Il nuovo governo italiano, per incutere terrore e per contrastare con ogni mezzo il Brigantaggio, pensò bene di affidarsi alla fotografia, ingaggiando tra i più importanti fotografi che operavano nel Meridione. Tra questi, un posto di rilievo lo ebbe senza alcun dubbio il celebre fotografo casertano Emanuele Giuseppe Russi, il quale contattato dal generale genovese Emilio Pallavicini, si recava tramite una carrozza ferroviaria messa a disposizione dalle forze militari, portando con se le ingombranti attrezzatture fotografiche, nei luoghi dove erano avvenuti importanti arresti di capi banda e briganti, molti dei quali violentemente trucidati dai militari piemontesi e, messi “in posa” per l’occasione, nonostante la loro morte. E’ il caso quest’ultimo, di Antonio Curcio di Aversa che, fucilato nel 1870, all’arrivo del fotografo di turno, il suo cadavere ripulito, venne posizionato con gli occhi aperti  su una sedia, mentre ai lati prendevano posto un militare (forse l’esecutore) e un prete che in volto gli puntava la Bibbia e un Crocifisso. Per non parlare poi, delle donne brigantesse che, una volta uccise, i loro corpi venivano denudati e quasi beffeggiati sia dai militari presenti che dagli stessi fotografi. Alcuni fotografi, e probabilmente anche lo stesso Russi, anche in privato si recavano nei luoghi dove risedevano le bande di briganti, desiderosi di ritrarre nei loro scatti le immagini di questi uomini. Inoltre, queste fotografie, erano strumenti indispensabili per le autorità militari, per poter identificare meglio i briganti. Gli stessi fotografi poi, a vantaggio delle forze militari impegnate nella lotta al brigantaggio, facevano pervenire ai giornali nazionali le foto dei briganti, in modo da diffondere la sconfitta dei briganti. La cosiddetta fotografia “criminale”, tra le altre cose, fruttò non poco denaro ai fotografi che, vendettero queste immagini principalmente agli amanti del genere folcloristico. I briganti però, non furono immortalati soltanto dalle macchine fotografiche degli italiani, ma, il fenomeno ebbe risonanza anche oltre alpe. Ad essere attirato dal fenomeno del brigantaggio, fu anche il fotografo francese Alphonse Bernaud che, nel corso dell’unificazione nazionale immortalò nei suoi scatti non pochi briganti sia vivi che morti, tanto da esporre la sua collezione di fotografie, presso l’atelier che aveva in via Toledo a Napoli.

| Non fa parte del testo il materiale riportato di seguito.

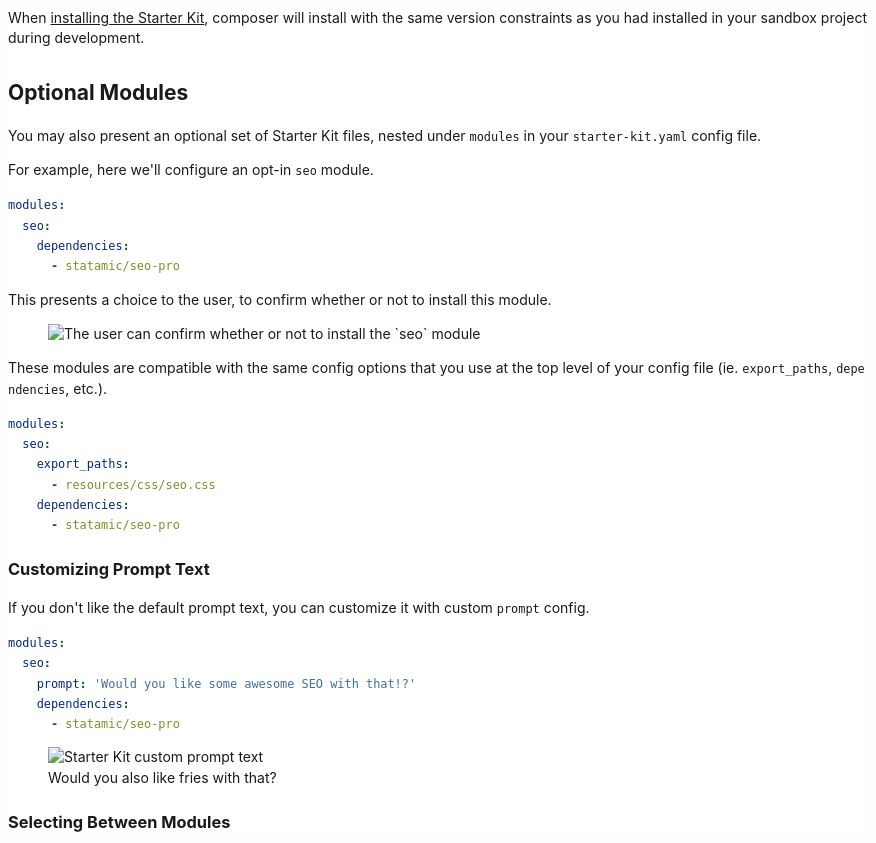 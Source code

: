 When [installing the Starter Kit](#installing-a-starter-kit), composer will install with the same version constraints as you had installed in your sandbox project during development.


## Optional Modules

You may also present an optional set of Starter Kit files, nested under `modules` in your `starter-kit.yaml` config file.

For example, here we'll configure an opt-in `seo` module.

```yaml
modules:
  seo:
    dependencies:
      - statamic/seo-pro
```

This presents a choice to the user, to confirm whether or not to install this module.

<figure class="mt-0 mb-8">
    <img src="/img/starter-kit-module-confirmation.png" alt="The user can confirm whether or not to install the `seo` module">
</figure>

These modules are compatible with the same config options that you use at the top level of your config file (ie. `export_paths`, `dependencies`, etc.).

```yaml
modules:
  seo:
    export_paths:
      - resources/css/seo.css
    dependencies:
      - statamic/seo-pro
```

### Customizing Prompt Text

If you don't like the default prompt text, you can customize it with custom `prompt` config.

```yaml
modules:
  seo:
    prompt: 'Would you like some awesome SEO with that!?'
    dependencies:
      - statamic/seo-pro
```

<figure class="mt-0 mb-8">
    <img src="/img/starter-kit-module-custom-prompt.png" alt="Starter Kit custom prompt text">
    <figcaption>Would you also like fries with that?</figcaption>
</figure>

### Selecting Between Modules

L’attenzione del pubblico verso il Brigantaggio si accentuò grazie anche alle teorie dell’antropologo Cesare Lombroso, il quale, parlando del brigante, e di conseguenza di un individuo che compiva atti violenti, affermava che in realtà “il criminale è(ra) un essere atavistico che riproduce(va) sulla propria persona i feroci istinti dell’umanità primitiva e degli animali inferiori”. Addirittura, lo stesso Lombroso riusciva a riconoscere se un individuo poteva essere delinquente o meno, soltanto attraverso l’attenta e scrupolosa osservazione di alcuni lineamenti fisici, del cranio in particolare. La sete di ricerca nell’approfondimento dell’antropologia criminale, portò Cesare Lombroso ad entrare in possesso “illecito” di resti umani dei briganti che, una volta uccisi, venivano o bruciati dai compagni di banda, o, cosa ancor più macabra, i loro corpi venivano esposti pubblicamente da parte delle autorità militari, nei loro paesi di origine, proprio come monito e per dimostrare che pian piano si stava sradicando questo fenomeno. Lombroso, a tal proposito riuscì ad ottenere illegalmente le spoglie del celebre brigante di Sonnino (Latina), Antonio Gasbarrone. Una cosa che certamente susciterà sdegno e raccapriccio è il fatto che i crani che Lombroso usava come oggetto di studio, imbrattandoli talvolta con segni di matita, pare venissero usati dallo stesso anche come ferma carte.

Bibliografia

  • Marco Pizzo, Lo stivale di Garibaldi: il Risorgimento in fotografia, Mondadori 2010.

–     Antonio Ciano, I Savoia e il massacro del Sud, Grandmelò 1996.

–    Olindo Isernia, Terra di Lavoro e la sua storia: dodici contributi, Caserta 2010.

    –    Simona De Luna (a cura di), Per forza o per amore: brigantesse dell’Italia postunitaria, Marlin 2008.